I've been following an Azure analytics tutorial and I'm trying to ingest a CSV file into an Azure Analytics Workspace. But when I try to group by a column in the SQL it throws an error. The SQL is this:
-- This is auto-generated code
SELECT
TOP 100 *
FROM
OPENROWSET(
BULK 'https://daveslakestore.dfs.core.windows.net/daves-fs/products.csv',
FORMAT = 'CSV',
PARSER_VERSION = '2.0',
HEADER_ROW = TRUE
) AS [result];
and the error generated is:
potential conversion error while reading VARCHAR column 'ProductName' from UTF8 encoded text. Change database collation to a UTF8 collation or specify explicit column schema in WITH clause and assign UTF8 collation to VARCHAR columns [etc]...

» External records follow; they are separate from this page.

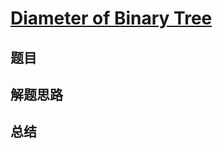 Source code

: # [Diameter of Binary Tree](https://leetcode.com/problems/diameter-of-binary-tree/)
## 题目


## 解题思路


## 总结


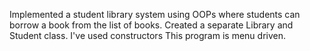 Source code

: Implemented a student library system using OOPs where students can borrow a book from the list of books.
Created a separate Library and Student class. 
I've used constructors
This program is menu driven. 
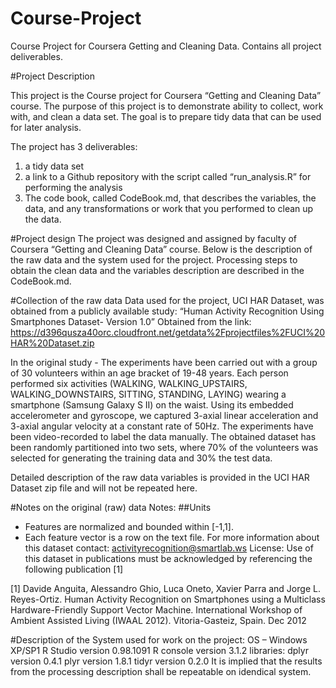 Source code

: # Course-Project
Course Project for Coursera Getting and Cleaning Data. Contains all project deliverables.

#Project Description

This project is the Course project for Coursera “Getting and Cleaning Data” course. The purpose of this project is to demonstrate ability to collect, work with, and clean a data set. The goal is to prepare tidy data that can be used for later analysis. 

The project has 3 deliverables:
1) a tidy data set
2) a link to a Github repository with the script called “run_analysis.R”  for performing the analysis
3) The code book, called CodeBook.md, that describes the variables, the data, and any transformations or work that you performed to clean up the data.

#Project design
The project was designed and assigned by faculty of Coursera “Getting and Cleaning Data” course.
Below is the description of the raw data and the system used for the project. Processing steps to obtain the clean data and the variables description are described in the CodeBook.md.

#Collection of the raw data
Data used for the project, UCI HAR Dataset, was obtained from a publicly available study:
“Human Activity Recognition Using Smartphones Dataset- Version 1.0”
Obtained from the link:
https://d396qusza40orc.cloudfront.net/getdata%2Fprojectfiles%2FUCI%20HAR%20Dataset.zip

In the original study - The experiments have been carried out with a group of 30 volunteers within an age bracket of 19-48 years. Each person performed six activities (WALKING, WALKING_UPSTAIRS, WALKING_DOWNSTAIRS, SITTING, STANDING, LAYING) wearing a smartphone (Samsung Galaxy S II) on the waist. Using its embedded accelerometer and gyroscope, we captured 3-axial linear acceleration and 3-axial angular velocity at a constant rate of 50Hz. The experiments have been video-recorded to label the data manually. The obtained dataset has been randomly partitioned into two sets, where 70% of the volunteers was selected for generating the training data and 30% the test data.

Detailed description of the raw data variables is provided in the UCI HAR Dataset zip file and will not be repeated here.

#Notes on the original (raw) data
Notes: 
##Units
- Features are normalized and bounded within [-1,1].
- Each feature vector is a row on the text file.
For more information about this dataset contact: activityrecognition@smartlab.ws
License:
Use of this dataset in publications must be acknowledged by referencing the following publication [1] 

[1] Davide Anguita, Alessandro Ghio, Luca Oneto, Xavier Parra and Jorge L. Reyes-Ortiz. Human Activity Recognition on Smartphones using a Multiclass Hardware-Friendly Support Vector Machine. International Workshop of Ambient Assisted Living (IWAAL 2012). Vitoria-Gasteiz, Spain. Dec 2012

#Description of the System used for work on the project:
OS – Windows XP/SP1
R Studio version 0.98.1091
R console version 3.1.2
libraries:
dplyr version 0.4.1
plyr version 1.8.1
tidyr version 0.2.0
It is implied that the results from the processing description shall be repeatable on idendical system.
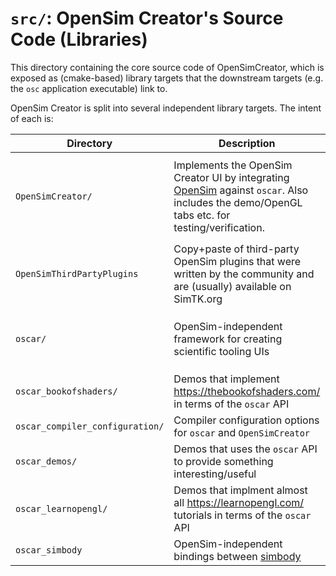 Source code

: # `src/`: OpenSim Creator's Source Code (Libraries)

This directory containing the core source code of OpenSimCreator, which is exposed
as (cmake-based) library targets that the downstream targets (e.g. the `osc` application
executable) link to.

OpenSim Creator is split into several independent library targets. The intent of each is:

| Directory | Description | Depends on |
| - | - | - |
| `OpenSimCreator/` | Implements the OpenSim Creator UI by integrating [OpenSim](https://github.com/opensim-org/opensim-core) against `oscar`. Also includes the demo/OpenGL tabs etc. for testing/verification. | `OpenSimThirdPartyPlugins`, `oscar`, `oscar_bookofshaders`, `oscar_demos`, `oscar_learnopengl`, `oscar_simbody`, `opensim-core` |
| `OpenSimThirdPartyPlugins` | Copy+paste of third-party OpenSim plugins that were written by the community and are (usually) available on SimTK.org | `opensim-core` |
| `oscar/` | OpenSim-independent framework for creating scientific tooling UIs | `OpenGL`, `glew`, `SDL2`, `nativefiledialog`, `imgui`, `ImGuizmo`, `implot`, `stb`, `lunasvg`, `tomlplusplus`, `unordered_dense` |
| `oscar_bookofshaders/` | Demos that implement https://thebookofshaders.com/ in terms of the `oscar` API | `oscar` |
| `oscar_compiler_configuration/` | Compiler configuration options for `oscar` and `OpenSimCreator` | (nothing) |
| `oscar_demos/` | Demos that uses the `oscar` API to provide something interesting/useful | `oscar` |
| `oscar_learnopengl/` | Demos that implment almost all https://learnopengl.com/ tutorials in terms of the `oscar` API | `oscar` |
| `oscar_simbody` | OpenSim-independent bindings between [simbody](https://github.com/simbody/simbody) | `oscar` |
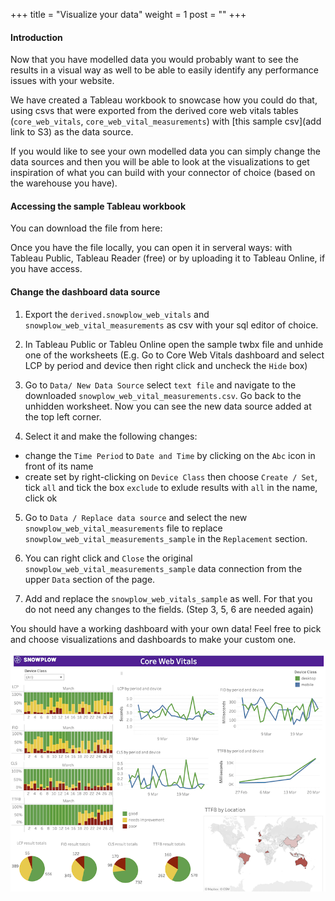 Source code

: +++
title = "Visualize your data"
weight = 1
post = ""
+++

#### Introduction

Now that you have modelled data you would probably want to see the results in a visual way as well to be able to easily identify any performance issues with your website.

We have created a Tableau workbook to snowcase how you could do that, using csvs that were exported from the derived core web vitals tables (`core_web_vitals`, `core_web_vital_measurements`) with [this sample csv](add link to S3) as the data source.

If you would like to see your own modelled data you can simply change the data sources and then you will be able to look at the visualizations to get inspiration of what you can build with your connector of choice (based on the warehouse you have).

#### Accessing the sample Tableau workbook

You can download the file from here:

Once you have the file locally, you can open it in serveral ways: with Tableau Public, Tableau Reader (free) or by uploading it to Tableau Online, if you have access.

#### Change the dashboard data source

1. Export the `derived.snowplow_web_vitals` and `snowplow_web_vital_measurements` as csv with your sql editor of choice.

2. In Tableau Public or Tableu Online open the sample twbx file and unhide one of the worksheets (E.g. Go to Core Web Vitals dashboard and select LCP by period and device then right click and uncheck the `Hide` box)

3. Go to `Data/ New Data Source` select `text file` and navigate to the downloaded `snowplow_web_vital_measurements.csv`. Go back to the unhidden worksheet. Now you can see the new data source added at the top left corner.

4. Select it and make the following changes:

 - change the `Time Period` to `Date and Time` by clicking on the `Abc` icon in front of its name
 - create set by right-clicking on `Device Class` then choose `Create / Set`, tick `all` and tick the box `exclude` to exlude results with `all` in the name, click ok

5. Go to `Data / Replace data source` and select the new `snowplow_web_vital_measurements` file to replace `snowplow_web_vital_measurements_sample` in the `Replacement` section.

6. You can right click and `Close` the original `snowplow_web_vital_measurements_sample` data connection from the upper `Data` section of the page.

7. Add and replace the `snowplow_web_vitals_sample` as well. For that you do not need any changes to the fields. (Step 3, 5, 6 are needed again)

You should have a working dashboard with your own data! Feel free to pick and choose visualizations and dashboards to make your custom one.

![Chrome Extension](../images/1.png?width=50pc)
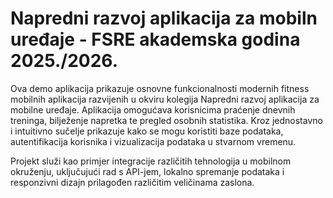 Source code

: # Napredni razvoj aplikacija za mobiln uređaje - FSRE akademska godina 2025./2026.

Ova demo aplikacija prikazuje osnovne funkcionalnosti modernih fitness mobilnih aplikacija razvijenih u okviru kolegija Napredni razvoj aplikacija za mobilne uređaje. Aplikacija omogućava korisnicima praćenje dnevnih treninga, bilježenje napretka te pregled osobnih statistika. Kroz jednostavno i intuitivno sučelje prikazuje kako se mogu koristiti baze podataka, autentifikacija korisnika i vizualizacija podataka u stvarnom vremenu.

Projekt služi kao primjer integracije različitih tehnologija u mobilnom okruženju, uključujući rad s API-jem, lokalno spremanje podataka i responzivni dizajn prilagođen različitim veličinama zaslona.
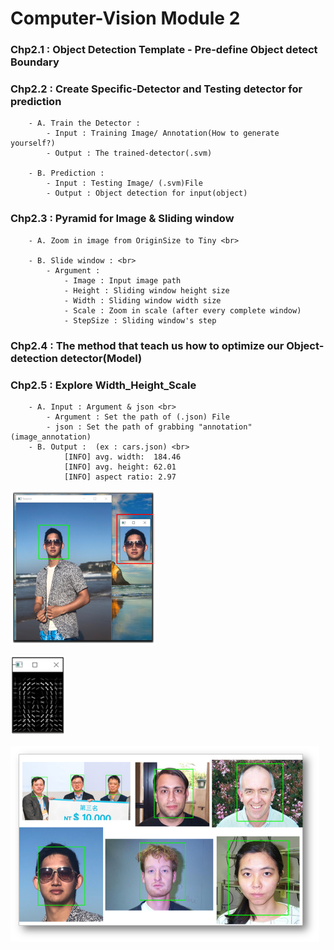 # Computer-Vision Module 2

### Chp2.1 : Object Detection Template - Pre-define Object detect Boundary<br>
    
### Chp2.2 : Create Specific-Detector and Testing detector for prediction<br>
        - A. Train the Detector : 
            - Input : Training Image/ Annotation(How to generate yourself?)
            - Output : The trained-detector(.svm) 
            
        - B. Prediction : 
            - Input : Testing Image/ (.svm)File
            - Output : Object detection for input(object)
            
### Chp2.3 : Pyramid for Image & Sliding window<br>
        - A. Zoom in image from OriginSize to Tiny <br>
        
        - B. Slide window : <br>
            - Argument : 
                - Image : Input image path
                - Height : Sliding window height size
                - Width : Sliding window width size
                - Scale : Zoom in scale (after every complete window)
                - StepSize : Sliding window's step 
     
### Chp2.4 :  The method that teach us how to optimize our Object-detection detector(Model)<br>
    
### Chp2.5 : Explore Width_Height_Scale<br>
        - A. Input : Argument & json <br>
            - Argument : Set the path of (.json) File
            - json : Set the path of grabbing "annotation"(image_annotation)  
        - B. Output :  (ex : cars.json) <br>
                [INFO] avg. width:  184.46 
                [INFO] avg. height: 62.01
                [INFO] aspect ratio: 2.97
                
![image](Result_Image/chp_2_1_Template_Detector.png) <br>

![image](Result_Image/Customize_Detector.png) <br>

![image](Result_Image/chp_2_2_Test_Detector.png) <br>
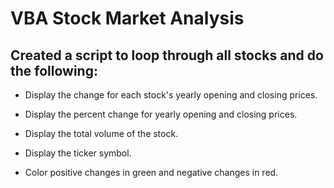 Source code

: # VBA Stock Market Analysis

## Created a script to loop through all stocks and do the following:


* Display the change for each stock's yearly opening and closing prices.

* Display the percent change for yearly opening and closing prices.

* Display the total volume of the stock.

* Display the ticker symbol.
 
* Color positive changes in green and negative changes in red.

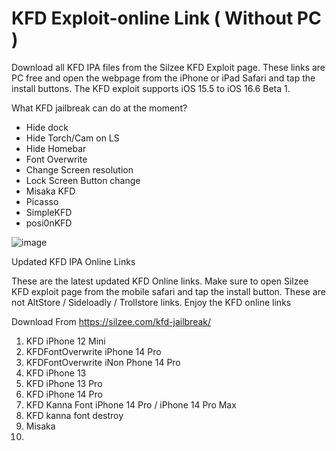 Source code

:# KFD Exploit-online Link ( Without PC )

Download all KFD IPA files from the Silzee KFD Exploit page. These links are PC free and open the webpage from the iPhone or iPad Safari and tap the install buttons. The KFD exploit supports iOS 15.5 to iOS 16.6 Beta 1.

What KFD jailbreak can do at the moment?
- Hide dock 
- Hide Torch/Cam on LS 
- Hide Homebar
- Font Overwrite
- Change Screen resolution
- Lock Screen Button change
- Misaka KFD
- Picasso 
- SimpleKFD
- posi0nKFD

![image](https://github.com/Silzee/KFD-online/assets/75421987/ce9d3f20-8394-45ad-8b07-32c2637b9ac1)


Updated KFD IPA Online Links

These are the latest updated KFD Online links. Make sure to open Silzee KFD exploit page from the mobile safari and tap the install button. These are not AltStore / Sideloadly / Trollstore links. Enjoy the KFD online links

Download From https://silzee.com/kfd-jailbreak/

1. KFD iPhone 12 Mini
2. KFDFontOverwrite iPhone 14 Pro
3. KFDFontOverwrite iNon Phone 14 Pro
4. KFD iPhone 13
5. KFD iPhone 13 Pro
6. KFD iPhone 14 Pro
7. KFD Kanna Font iPhone 14 Pro / iPhone 14 Pro Max
8. KFD kanna font destroy
9. Misaka
10. 
    



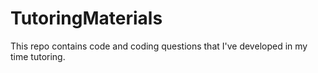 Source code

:# TutoringMaterials
This repo contains code and coding questions that I've developed in my time tutoring.
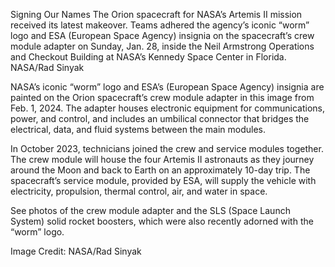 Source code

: Signing Our Names 
 The Orion spacecraft for NASA’s Artemis II mission received its latest makeover. Teams adhered the agency’s iconic “worm” logo and ESA (European Space Agency) insignia on the spacecraft’s crew module adapter on Sunday, Jan. 28, inside the Neil Armstrong Operations and Checkout Building at NASA’s Kennedy Space Center in Florida. NASA/Rad Sinyak

NASA’s iconic “worm” logo and ESA’s (European Space Agency) insignia are painted on the Orion spacecraft’s crew module adapter in this image from Feb. 1, 2024. The adapter houses electronic equipment for communications, power, and control, and includes an umbilical connector that bridges the electrical, data, and fluid systems between the main modules.

In October 2023, technicians joined the crew and service modules together. The crew module will house the four Artemis II astronauts as they journey around the Moon and back to Earth on an approximately 10-day trip. The spacecraft’s service module, provided by ESA, will supply the vehicle with electricity, propulsion, thermal control, air, and water in space.

See photos of the crew module adapter and the SLS (Space Launch System) solid rocket boosters, which were also recently adorned with the “worm” logo.

Image Credit: NASA/Rad Sinyak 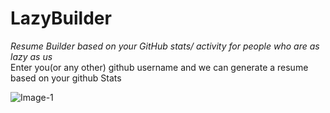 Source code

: # LazyBuilder
_Resume Builder based on your GitHub stats/ activity for people who are as lazy as us_
<br/>
Enter you(or any other) github username and we can generate a resume based on your github Stats

![Image-1](https://pic-hoster.net/images/2021/09/04/Screenshot-11.png)
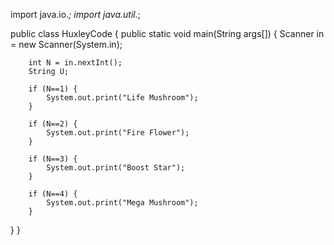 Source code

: import java.io.*;
import java.util.*;

public class HuxleyCode {
  public static void main(String args[]) {
    	Scanner in = new Scanner(System.in);
		
		int N = in.nextInt();
		String U;
		
		if (N==1) {
			System.out.print("Life Mushroom");
		}

		if (N==2) {
			System.out.print("Fire Flower");
		}
		
		if (N==3) {
			System.out.print("Boost Star");
		}
		
		if (N==4) {
			System.out.print("Mega Mushroom");
		}
  }
}
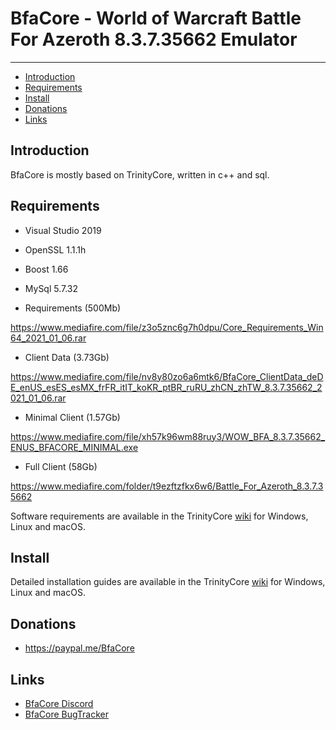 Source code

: # BfaCore - World of Warcraft Battle For Azeroth 8.3.7.35662 Emulator


--------------


* [Introduction](#introduction)
* [Requirements](#requirements)
* [Install](#install)
* [Donations](#donations)
* [Links](#links)



## Introduction

BfaCore is mostly based on TrinityCore, written in c++ and sql.



## Requirements

* Visual Studio 2019
* OpenSSL 1.1.1h
* Boost 1.66
* MySql 5.7.32

* Requirements (500Mb)

https://www.mediafire.com/file/z3o5znc6g7h0dpu/Core_Requirements_Win64_2021_01_06.rar

* Client Data (3.73Gb)

https://www.mediafire.com/file/nv8y80zo6a6mtk6/BfaCore_ClientData_deDE_enUS_esES_esMX_frFR_itIT_koKR_ptBR_ruRU_zhCN_zhTW_8.3.7.35662_2021_01_06.rar

* Minimal Client (1.57Gb)

https://www.mediafire.com/file/xh57k96wm88ruy3/WOW_BFA_8.3.7.35662_ENUS_BFACORE_MINIMAL.exe

* Full Client (58Gb)

https://www.mediafire.com/folder/t9ezftzfkx6w6/Battle_For_Azeroth_8.3.7.35662




Software requirements are available in the TrinityCore [wiki](https://www.trinitycore.info/display/tc/Requirements) for
Windows, Linux and macOS.



## Install

Detailed installation guides are available in the TrinityCore [wiki](https://www.trinitycore.info/display/tc/Installation+Guide) for
Windows, Linux and macOS.



## Donations

* https://paypal.me/BfaCore



## Links

* [BfaCore Discord](https://discord.gg/57D59ed)
* [BfaCore BugTracker](https://www.bfacore.com/t/bug-report)


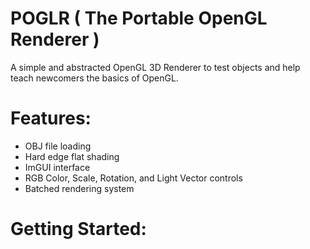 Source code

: # POGLR ( The Portable OpenGL Renderer )
A simple and abstracted OpenGL 3D Renderer to test objects and help teach newcomers the basics of OpenGL.

# Features:
- OBJ file loading
- Hard edge flat shading
- ImGUI interface
- RGB Color, Scale, Rotation, and Light Vector controls
- Batched rendering system

# Getting Started:
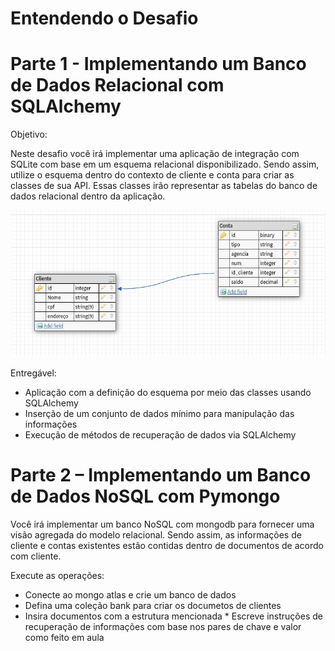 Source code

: # Entendendo o Desafio

# Parte 1 - Implementando um Banco de Dados Relacional com SQLAlchemy

Objetivo:

Neste desafio você irá implementar uma aplicação de integração com SQLite com base em um esquema relacional disponibilizado. Sendo assim, utilize o esquema dentro do contexto de cliente e conta para criar as classes de sua API. Essas classes irão representar as tabelas do banco de dados relacional dentro da aplicação.

![image](https://raw.githubusercontent.com/Giuseppe31-s/Python3_developer/master/img/diagrama%20de%20err%20conta%20cliente.png)


Entregável:

*    Aplicação com a definição do esquema por meio das classes usando SQLAlchemy
*   Inserção de um conjunto de dados mínimo para manipulação das informações
*  Execução de métodos de recuperação de dados via SQLAlchemy


# Parte 2 – Implementando um Banco de Dados NoSQL com Pymongo

Você irá implementar um banco NoSQL com mongodb para fornecer uma visão agregada do modelo relacional. Sendo assim, as informações de cliente e contas existentes estão contidas dentro de documentos de acordo com cliente.

Execute as operações:

 *   Conecte ao mongo atlas e crie um banco de dados
  *  Defina uma coleção bank para criar os documetos de clientes
   * Insira documentos com a estrutura mencionada
    * Escreve instruções de recuperação de informações com base nos pares de chave e valor como feito em aula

I've determined the collation by executing:
SELECT DATABASEPROPERTYEX(DB_NAME(), 'Collation') AS Collation;
which returns 'SQL_Latin1_General_CP1_CI_AS'
I assume this should be UTF-8 not Latin and Googling suggests this is a known error that requires me to alter the collation, but I have been unable to see how. I've tried without success to do the SQL below but I don't know what my database name is, or even if this is the right strategy?:
USE master;
GO
ALTER DATABASE MyOptionsTest
COLLATE Latin1_General_100_BIN2_UTF8 ; --?
GO
SELECT name, collation_name
FROM sys.databases
WHERE name = N'MyOptionsTest'; —what should this really be?
GO
Your file probably hasn't a header row in Synapse. First see the columns:
-- This is auto-generated code
SELECT
TOP 100 *
FROM
OPENROWSET(
BULK 'https://daveslakestore.dfs.core.windows.net/daves-fs/products.csv',
FORMAT = 'CSV',
PARSER_VERSION = '2.0'
) AS [result]
and give name to columns that you need:
-- This is auto-generated code
SELECT
TOP 100 *
FROM
OPENROWSET(
BULK 'https://daveslakestore.dfs.core.windows.net/daves-fs/products.csv',
FORMAT = 'CSV',
PARSER_VERSION = '2.0'
)
WITH(
columnname1 INT 2, --2nd column
columnname2 VARCHAR(50) 5, --5nd column
columnname3 VARCHAR(50) 10 --10th column
)AS [result]
If you want to view with column header, don't change your code. Just go to file in synapse, right click-> preview-> with column header -ON -> OK.